Your goal: Return all the entries. Match them word for word.

──────

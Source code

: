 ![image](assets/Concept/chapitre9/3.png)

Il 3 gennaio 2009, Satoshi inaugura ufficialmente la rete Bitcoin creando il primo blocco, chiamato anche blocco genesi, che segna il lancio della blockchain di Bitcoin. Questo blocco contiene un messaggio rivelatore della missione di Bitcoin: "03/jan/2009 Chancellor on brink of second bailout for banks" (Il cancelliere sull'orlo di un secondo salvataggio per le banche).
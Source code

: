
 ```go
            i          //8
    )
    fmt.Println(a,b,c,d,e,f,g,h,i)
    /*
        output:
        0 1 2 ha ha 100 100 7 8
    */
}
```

──────

Answer space:
Source code

: ![image](assets/Concept/chapitre9/3.png)

Il 3 gennaio 2009, Satoshi inaugura ufficialmente la rete Bitcoin creando il primo blocco, chiamato anche blocco genesi, che segna il lancio della blockchain di Bitcoin. Questo blocco contiene un messaggio rivelatore della missione di Bitcoin: "03/jan/2009 Chancellor on brink of second bailout for banks" (Il cancelliere sull'orlo di un secondo salvataggio per le banche).
Source code

:
 ```go
            i          //8
    )
    fmt.Println(a,b,c,d,e,f,g,h,i)
    /*
        output:
        0 1 2 ha ha 100 100 7 8
    */
}
```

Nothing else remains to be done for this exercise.